# Description of the task
Write out, from the entries below, exactly the lines that run between the lines holding "von Verenika Kotrba und Ralph Miarka" and "inspiriert durch [Derek", inclusive, and stop there.

Data extracted from a collection
----------

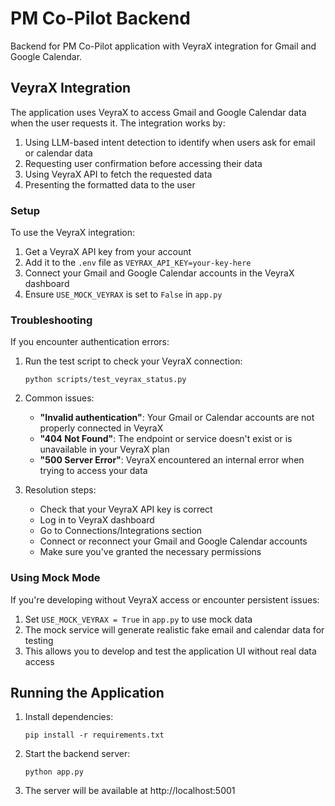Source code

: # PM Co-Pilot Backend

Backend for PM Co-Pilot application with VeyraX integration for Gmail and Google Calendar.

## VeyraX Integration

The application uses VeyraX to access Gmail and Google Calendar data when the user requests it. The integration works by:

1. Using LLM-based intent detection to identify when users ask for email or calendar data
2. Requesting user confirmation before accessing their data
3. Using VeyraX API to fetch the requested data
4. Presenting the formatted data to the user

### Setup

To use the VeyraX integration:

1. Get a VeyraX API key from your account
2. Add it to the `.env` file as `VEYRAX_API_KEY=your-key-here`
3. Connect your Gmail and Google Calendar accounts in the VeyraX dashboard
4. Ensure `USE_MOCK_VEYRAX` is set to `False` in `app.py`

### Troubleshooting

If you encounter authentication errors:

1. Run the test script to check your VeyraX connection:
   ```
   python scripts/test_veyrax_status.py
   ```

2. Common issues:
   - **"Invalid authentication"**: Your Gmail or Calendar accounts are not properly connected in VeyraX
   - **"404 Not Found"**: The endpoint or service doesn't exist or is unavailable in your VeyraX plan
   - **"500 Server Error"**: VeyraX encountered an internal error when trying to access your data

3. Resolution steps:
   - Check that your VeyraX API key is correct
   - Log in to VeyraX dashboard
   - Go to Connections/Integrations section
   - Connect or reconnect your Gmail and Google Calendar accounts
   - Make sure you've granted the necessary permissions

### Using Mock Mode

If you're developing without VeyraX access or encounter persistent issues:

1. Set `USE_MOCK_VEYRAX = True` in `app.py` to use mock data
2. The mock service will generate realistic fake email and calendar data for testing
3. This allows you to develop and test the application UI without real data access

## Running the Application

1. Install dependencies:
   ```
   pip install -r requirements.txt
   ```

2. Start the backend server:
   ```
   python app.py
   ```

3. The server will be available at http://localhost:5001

----------

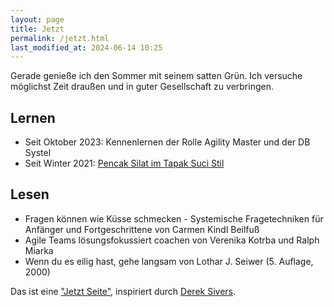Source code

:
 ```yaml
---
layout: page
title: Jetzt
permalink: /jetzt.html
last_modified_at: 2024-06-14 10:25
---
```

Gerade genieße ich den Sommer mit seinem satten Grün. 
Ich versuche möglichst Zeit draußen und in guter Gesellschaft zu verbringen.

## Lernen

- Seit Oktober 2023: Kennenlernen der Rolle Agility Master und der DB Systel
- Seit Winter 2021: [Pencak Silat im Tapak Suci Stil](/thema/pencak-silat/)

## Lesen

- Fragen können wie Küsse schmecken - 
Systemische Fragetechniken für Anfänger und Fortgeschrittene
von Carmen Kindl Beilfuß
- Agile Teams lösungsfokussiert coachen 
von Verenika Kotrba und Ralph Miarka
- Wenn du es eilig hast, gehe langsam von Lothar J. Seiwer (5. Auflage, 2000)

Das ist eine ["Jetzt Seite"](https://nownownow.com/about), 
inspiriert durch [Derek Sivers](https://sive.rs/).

----------

# Response to the task
von Verenika Kotrba und Ralph Miarka
- Wenn du es eilig hast, gehe langsam von Lothar J. Seiwer (5. Auflage, 2000)

Das ist eine ["Jetzt Seite"](https://nownownow.com/about), 
inspiriert durch [Derek Sivers](https://sive.rs/).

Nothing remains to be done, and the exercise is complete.